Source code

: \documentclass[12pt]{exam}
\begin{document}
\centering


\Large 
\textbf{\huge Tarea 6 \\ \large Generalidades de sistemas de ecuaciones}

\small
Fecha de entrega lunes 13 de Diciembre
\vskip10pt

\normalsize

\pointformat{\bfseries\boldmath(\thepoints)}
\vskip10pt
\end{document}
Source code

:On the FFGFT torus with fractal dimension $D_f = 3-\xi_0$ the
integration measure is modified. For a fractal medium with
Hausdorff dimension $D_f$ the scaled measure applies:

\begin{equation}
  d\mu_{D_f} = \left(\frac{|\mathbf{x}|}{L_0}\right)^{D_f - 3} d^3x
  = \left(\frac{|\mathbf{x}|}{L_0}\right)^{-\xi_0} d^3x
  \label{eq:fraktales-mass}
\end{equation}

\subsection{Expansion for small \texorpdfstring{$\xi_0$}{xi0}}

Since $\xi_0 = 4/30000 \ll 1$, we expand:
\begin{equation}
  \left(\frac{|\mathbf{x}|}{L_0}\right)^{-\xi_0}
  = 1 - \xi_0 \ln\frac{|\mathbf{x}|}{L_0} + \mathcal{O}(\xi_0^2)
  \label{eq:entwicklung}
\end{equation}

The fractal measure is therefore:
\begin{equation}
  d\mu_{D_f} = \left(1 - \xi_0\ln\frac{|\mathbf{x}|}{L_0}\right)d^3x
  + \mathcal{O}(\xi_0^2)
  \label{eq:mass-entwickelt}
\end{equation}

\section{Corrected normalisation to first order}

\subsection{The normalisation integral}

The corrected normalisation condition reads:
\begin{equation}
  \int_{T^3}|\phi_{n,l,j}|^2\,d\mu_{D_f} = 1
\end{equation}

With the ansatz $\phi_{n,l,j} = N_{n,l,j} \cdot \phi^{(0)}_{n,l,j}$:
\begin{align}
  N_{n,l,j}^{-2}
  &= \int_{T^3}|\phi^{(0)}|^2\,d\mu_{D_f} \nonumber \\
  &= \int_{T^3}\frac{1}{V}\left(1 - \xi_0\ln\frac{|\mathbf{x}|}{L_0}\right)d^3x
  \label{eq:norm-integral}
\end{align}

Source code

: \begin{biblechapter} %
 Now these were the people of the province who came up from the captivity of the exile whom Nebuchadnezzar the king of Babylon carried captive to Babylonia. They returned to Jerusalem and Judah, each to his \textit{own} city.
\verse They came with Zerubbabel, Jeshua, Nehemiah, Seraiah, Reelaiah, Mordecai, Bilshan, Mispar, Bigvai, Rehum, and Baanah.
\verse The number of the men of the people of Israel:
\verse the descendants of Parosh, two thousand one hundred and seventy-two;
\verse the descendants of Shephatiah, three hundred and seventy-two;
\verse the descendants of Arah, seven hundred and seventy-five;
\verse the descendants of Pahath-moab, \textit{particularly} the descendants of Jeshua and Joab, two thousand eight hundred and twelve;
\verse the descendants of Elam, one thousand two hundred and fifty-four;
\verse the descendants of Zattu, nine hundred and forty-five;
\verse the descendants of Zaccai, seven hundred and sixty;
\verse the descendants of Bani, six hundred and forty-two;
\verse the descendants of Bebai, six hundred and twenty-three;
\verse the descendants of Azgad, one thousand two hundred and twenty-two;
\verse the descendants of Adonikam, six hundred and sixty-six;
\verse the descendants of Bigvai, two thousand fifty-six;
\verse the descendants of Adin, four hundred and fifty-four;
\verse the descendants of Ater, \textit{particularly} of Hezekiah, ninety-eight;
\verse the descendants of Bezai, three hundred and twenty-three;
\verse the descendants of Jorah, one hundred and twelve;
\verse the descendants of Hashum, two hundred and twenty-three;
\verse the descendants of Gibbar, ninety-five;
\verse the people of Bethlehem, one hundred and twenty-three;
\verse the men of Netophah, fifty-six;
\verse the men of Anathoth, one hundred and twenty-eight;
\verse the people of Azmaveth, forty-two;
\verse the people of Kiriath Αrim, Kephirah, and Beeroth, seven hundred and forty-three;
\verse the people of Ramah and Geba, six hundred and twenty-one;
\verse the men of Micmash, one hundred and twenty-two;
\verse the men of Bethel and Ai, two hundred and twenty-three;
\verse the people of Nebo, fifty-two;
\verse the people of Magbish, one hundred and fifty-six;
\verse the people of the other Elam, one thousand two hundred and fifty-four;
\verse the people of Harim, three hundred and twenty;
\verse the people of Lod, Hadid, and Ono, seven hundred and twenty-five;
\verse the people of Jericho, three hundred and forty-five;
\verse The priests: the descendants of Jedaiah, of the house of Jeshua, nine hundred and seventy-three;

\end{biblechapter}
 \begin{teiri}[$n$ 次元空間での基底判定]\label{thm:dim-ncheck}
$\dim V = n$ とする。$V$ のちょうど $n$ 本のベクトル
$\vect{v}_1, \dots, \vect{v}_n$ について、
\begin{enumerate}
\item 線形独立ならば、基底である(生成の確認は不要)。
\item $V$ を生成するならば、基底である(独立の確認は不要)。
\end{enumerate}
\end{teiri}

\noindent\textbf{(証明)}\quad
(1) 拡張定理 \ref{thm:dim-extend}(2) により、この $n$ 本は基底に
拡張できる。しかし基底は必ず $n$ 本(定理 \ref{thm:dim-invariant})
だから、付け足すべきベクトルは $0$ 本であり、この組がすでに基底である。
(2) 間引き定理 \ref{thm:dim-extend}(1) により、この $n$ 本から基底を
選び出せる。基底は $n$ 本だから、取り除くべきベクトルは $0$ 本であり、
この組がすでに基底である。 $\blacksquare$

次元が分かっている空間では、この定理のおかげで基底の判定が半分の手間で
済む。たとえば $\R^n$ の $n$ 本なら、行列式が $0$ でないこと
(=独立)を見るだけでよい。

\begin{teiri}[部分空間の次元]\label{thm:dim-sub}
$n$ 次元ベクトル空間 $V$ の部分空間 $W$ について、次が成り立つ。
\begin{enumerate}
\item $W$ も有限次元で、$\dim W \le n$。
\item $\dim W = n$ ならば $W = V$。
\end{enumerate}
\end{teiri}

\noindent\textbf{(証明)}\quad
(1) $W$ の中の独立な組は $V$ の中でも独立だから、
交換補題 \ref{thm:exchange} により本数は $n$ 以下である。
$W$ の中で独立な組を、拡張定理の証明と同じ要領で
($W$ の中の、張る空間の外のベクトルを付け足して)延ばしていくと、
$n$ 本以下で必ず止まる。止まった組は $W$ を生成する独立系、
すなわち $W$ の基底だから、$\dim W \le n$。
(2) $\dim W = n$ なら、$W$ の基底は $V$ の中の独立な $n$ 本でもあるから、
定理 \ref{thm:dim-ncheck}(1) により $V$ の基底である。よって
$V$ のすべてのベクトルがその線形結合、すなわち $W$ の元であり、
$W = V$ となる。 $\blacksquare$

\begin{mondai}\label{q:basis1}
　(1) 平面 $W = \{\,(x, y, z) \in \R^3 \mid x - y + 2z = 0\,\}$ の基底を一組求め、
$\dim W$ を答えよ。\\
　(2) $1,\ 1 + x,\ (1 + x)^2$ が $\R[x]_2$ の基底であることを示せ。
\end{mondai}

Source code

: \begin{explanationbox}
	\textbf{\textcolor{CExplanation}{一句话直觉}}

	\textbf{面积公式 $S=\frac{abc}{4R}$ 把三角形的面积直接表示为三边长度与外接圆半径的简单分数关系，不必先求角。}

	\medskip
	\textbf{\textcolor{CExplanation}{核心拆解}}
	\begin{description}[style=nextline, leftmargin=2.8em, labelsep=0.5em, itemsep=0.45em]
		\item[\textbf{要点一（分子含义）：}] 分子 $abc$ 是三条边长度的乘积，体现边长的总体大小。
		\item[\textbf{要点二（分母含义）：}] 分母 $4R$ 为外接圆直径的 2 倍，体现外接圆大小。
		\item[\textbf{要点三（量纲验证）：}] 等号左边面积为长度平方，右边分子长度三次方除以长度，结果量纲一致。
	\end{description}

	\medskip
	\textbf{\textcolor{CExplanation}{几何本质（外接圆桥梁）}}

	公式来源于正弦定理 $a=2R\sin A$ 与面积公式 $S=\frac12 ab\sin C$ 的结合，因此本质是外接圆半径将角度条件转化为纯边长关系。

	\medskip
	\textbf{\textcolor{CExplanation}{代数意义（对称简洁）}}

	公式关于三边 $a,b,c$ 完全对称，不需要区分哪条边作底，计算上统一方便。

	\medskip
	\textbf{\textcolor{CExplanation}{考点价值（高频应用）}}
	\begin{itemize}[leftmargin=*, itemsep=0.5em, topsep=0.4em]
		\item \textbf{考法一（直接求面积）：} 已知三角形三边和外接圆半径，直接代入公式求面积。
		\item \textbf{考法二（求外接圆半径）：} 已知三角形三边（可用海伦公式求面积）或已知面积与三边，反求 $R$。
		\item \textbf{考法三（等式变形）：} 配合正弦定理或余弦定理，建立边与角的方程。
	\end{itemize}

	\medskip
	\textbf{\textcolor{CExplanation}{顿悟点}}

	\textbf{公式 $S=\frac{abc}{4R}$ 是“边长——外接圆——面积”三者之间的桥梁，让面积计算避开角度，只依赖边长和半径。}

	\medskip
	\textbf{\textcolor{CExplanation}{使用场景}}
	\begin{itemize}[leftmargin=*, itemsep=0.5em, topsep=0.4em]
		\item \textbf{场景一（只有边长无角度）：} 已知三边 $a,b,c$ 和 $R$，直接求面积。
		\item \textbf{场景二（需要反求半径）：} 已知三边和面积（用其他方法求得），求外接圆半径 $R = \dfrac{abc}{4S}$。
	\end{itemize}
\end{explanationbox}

__________

### Your goal
Find the lines in the data that include "textit", then copy each of them.

### Completed exercise
 Now these were the people of the province who came up from the captivity of the exile whom Nebuchadnezzar the king of Babylon carried captive to Babylonia. They returned to Jerusalem and Judah, each to his \textit{own} city.
\verse the descendants of Pahath-moab, \textit{particularly} the descendants of Jeshua and Joab, two thousand eight hundred and twelve;
\verse the descendants of Ater, \textit{particularly} of Hezekiah, ninety-eight;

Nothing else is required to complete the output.